Introduction: Cardiac complications such as acute coronary syndrome (ACS) or acute congestive heart failure (ACHF) account for 2-6%of mortality after stroke. Early detection of the patients at the highest risk to suffer from cardiac complications could be of interest to indicate a closer monitoring or therapeutic measures. We aimed to test whether a panel of blood biomarkers could predict the development of cardiac complications during stroke unit admission.
Methods: The StrokeChip was a prospective, observational study, conducted at six Hospitals in Catalonia. Patients with suspected stroke were enrolled at Emergency Departments. Blood samples were obtained within the first six hours after symptom onset to measure a 21-biomarker panel.

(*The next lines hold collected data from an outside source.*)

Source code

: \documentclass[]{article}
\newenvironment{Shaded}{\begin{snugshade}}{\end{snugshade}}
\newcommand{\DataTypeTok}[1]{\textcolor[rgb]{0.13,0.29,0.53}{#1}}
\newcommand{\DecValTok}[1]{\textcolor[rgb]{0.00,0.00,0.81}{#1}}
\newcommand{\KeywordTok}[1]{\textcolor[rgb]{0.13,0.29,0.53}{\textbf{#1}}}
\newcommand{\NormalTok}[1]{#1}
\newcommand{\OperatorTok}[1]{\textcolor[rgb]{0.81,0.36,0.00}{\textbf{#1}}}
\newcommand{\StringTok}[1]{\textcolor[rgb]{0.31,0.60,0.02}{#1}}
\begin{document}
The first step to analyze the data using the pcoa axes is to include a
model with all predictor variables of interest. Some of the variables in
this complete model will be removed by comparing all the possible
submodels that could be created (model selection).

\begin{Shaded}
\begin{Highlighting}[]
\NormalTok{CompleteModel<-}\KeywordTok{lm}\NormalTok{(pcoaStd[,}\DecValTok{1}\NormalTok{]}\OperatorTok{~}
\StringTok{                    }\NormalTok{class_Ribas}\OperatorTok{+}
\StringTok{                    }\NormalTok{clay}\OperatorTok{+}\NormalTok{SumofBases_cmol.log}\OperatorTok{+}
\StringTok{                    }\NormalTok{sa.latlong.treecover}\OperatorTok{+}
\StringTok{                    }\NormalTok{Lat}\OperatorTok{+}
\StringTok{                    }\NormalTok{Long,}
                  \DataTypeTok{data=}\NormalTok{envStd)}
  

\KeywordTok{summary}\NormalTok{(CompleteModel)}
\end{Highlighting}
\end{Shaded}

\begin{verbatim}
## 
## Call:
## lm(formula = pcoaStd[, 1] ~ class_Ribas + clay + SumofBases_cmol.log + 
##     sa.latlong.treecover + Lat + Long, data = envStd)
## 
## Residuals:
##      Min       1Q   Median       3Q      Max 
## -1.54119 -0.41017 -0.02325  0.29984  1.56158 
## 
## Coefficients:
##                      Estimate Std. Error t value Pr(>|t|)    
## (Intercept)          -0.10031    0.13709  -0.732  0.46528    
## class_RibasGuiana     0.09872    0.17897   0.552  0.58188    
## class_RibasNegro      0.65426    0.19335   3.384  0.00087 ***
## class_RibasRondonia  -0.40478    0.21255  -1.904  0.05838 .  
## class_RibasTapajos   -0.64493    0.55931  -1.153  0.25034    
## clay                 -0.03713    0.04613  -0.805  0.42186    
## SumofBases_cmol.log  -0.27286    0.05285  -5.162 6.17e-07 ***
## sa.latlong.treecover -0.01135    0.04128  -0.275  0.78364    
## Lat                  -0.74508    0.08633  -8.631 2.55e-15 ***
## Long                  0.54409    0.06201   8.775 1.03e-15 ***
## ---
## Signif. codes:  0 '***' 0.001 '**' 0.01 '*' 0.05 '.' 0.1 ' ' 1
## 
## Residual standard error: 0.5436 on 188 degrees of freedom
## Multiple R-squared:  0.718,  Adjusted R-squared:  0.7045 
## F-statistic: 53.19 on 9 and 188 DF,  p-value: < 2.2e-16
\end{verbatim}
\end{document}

In-hospital development of cardiac complications (ACS and ACHF) was recorded. The association between the measured biomarkers and the development of complications was assessed by logistic regression analysis.

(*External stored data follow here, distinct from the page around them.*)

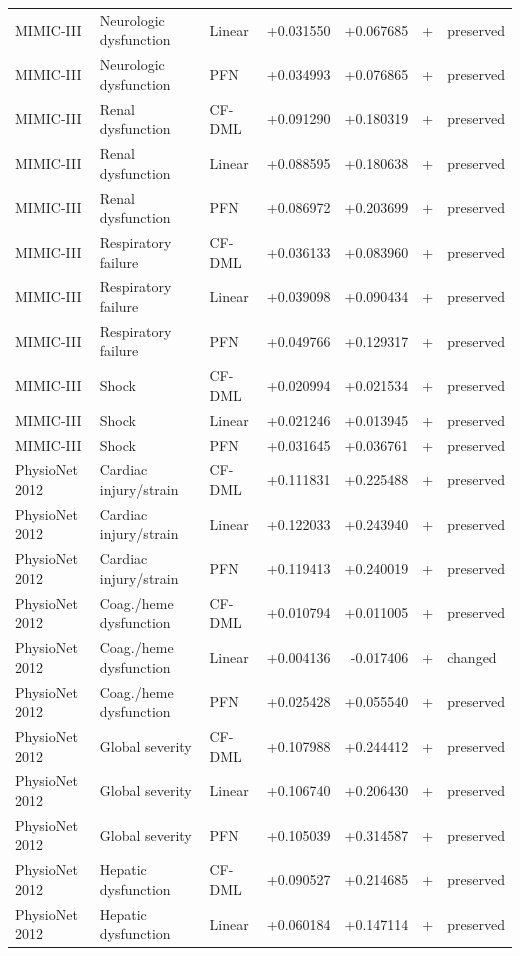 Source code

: \begin{longtable}{@{}p{0.78in}p{1.18in}p{0.56in}rrlp{0.62in}@{}}
MIMIC-III & Neurologic dysfunction & Linear & +0.031550 & +0.067685 & + & preserved\\
MIMIC-III & Neurologic dysfunction & PFN & +0.034993 & +0.076865 & + & preserved\\
MIMIC-III & Renal dysfunction & CF-DML & +0.091290 & +0.180319 & + & preserved\\
MIMIC-III & Renal dysfunction & Linear & +0.088595 & +0.180638 & + & preserved\\
MIMIC-III & Renal dysfunction & PFN & +0.086972 & +0.203699 & + & preserved\\
MIMIC-III & Respiratory failure & CF-DML & +0.036133 & +0.083960 & + & preserved\\
MIMIC-III & Respiratory failure & Linear & +0.039098 & +0.090434 & + & preserved\\
MIMIC-III & Respiratory failure & PFN & +0.049766 & +0.129317 & + & preserved\\
MIMIC-III & Shock & CF-DML & +0.020994 & +0.021534 & + & preserved\\
MIMIC-III & Shock & Linear & +0.021246 & +0.013945 & + & preserved\\
MIMIC-III & Shock & PFN & +0.031645 & +0.036761 & + & preserved\\
PhysioNet 2012 & Cardiac injury/strain & CF-DML & +0.111831 & +0.225488 & + & preserved\\
PhysioNet 2012 & Cardiac injury/strain & Linear & +0.122033 & +0.243940 & + & preserved\\
PhysioNet 2012 & Cardiac injury/strain & PFN & +0.119413 & +0.240019 & + & preserved\\
PhysioNet 2012 & Coag./heme dysfunction & CF-DML & +0.010794 & +0.011005 & + & preserved\\
PhysioNet 2012 & Coag./heme dysfunction & Linear & +0.004136 & -0.017406 & + & changed\\
PhysioNet 2012 & Coag./heme dysfunction & PFN & +0.025428 & +0.055540 & + & preserved\\
PhysioNet 2012 & Global severity & CF-DML & +0.107988 & +0.244412 & + & preserved\\
PhysioNet 2012 & Global severity & Linear & +0.106740 & +0.206430 & + & preserved\\
PhysioNet 2012 & Global severity & PFN & +0.105039 & +0.314587 & + & preserved\\
PhysioNet 2012 & Hepatic dysfunction & CF-DML & +0.090527 & +0.214685 & + & preserved\\
PhysioNet 2012 & Hepatic dysfunction & Linear & +0.060184 & +0.147114 & + & preserved\\

\end{longtable}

Results: From August-2012 to December-2013, 941 out of 1308 patients enrolled were ischemic strokes. Cardiac complications were developed by 25 patients, including 19 ACHF and six cases of ACS. Due to the small number of ACS, just ACHF were further analyzed. Patients with ACHF had higher baseline levels of D-dimer, endostatin, VAP-1, NT-proBNP, FasL and vWF, and lower levels of IGFBP-3. After logistic regression analysis, NT-proBNP [OR=3.56(1.17-10.84)], FasL [OR=4.94(1.60-15.26)], VAP-1 [OR=6.56(2.21-19.46)] and IGFBP-3 [OR=0.21(0.07-0.67)] were independently associated with ACHF after adjustment by clinical predictors such as stroke severity, previous disability or history of coronary disease. Addition of the biomarker panel over clinical predictors resulted in improved accuracy (AUC from 0.808 to 0.925, p=0.05).
Conclusions: Baseline measurement of blood biomarkers in acute stroke could be useful to predict the development of cardiac complications during stroke unit admission.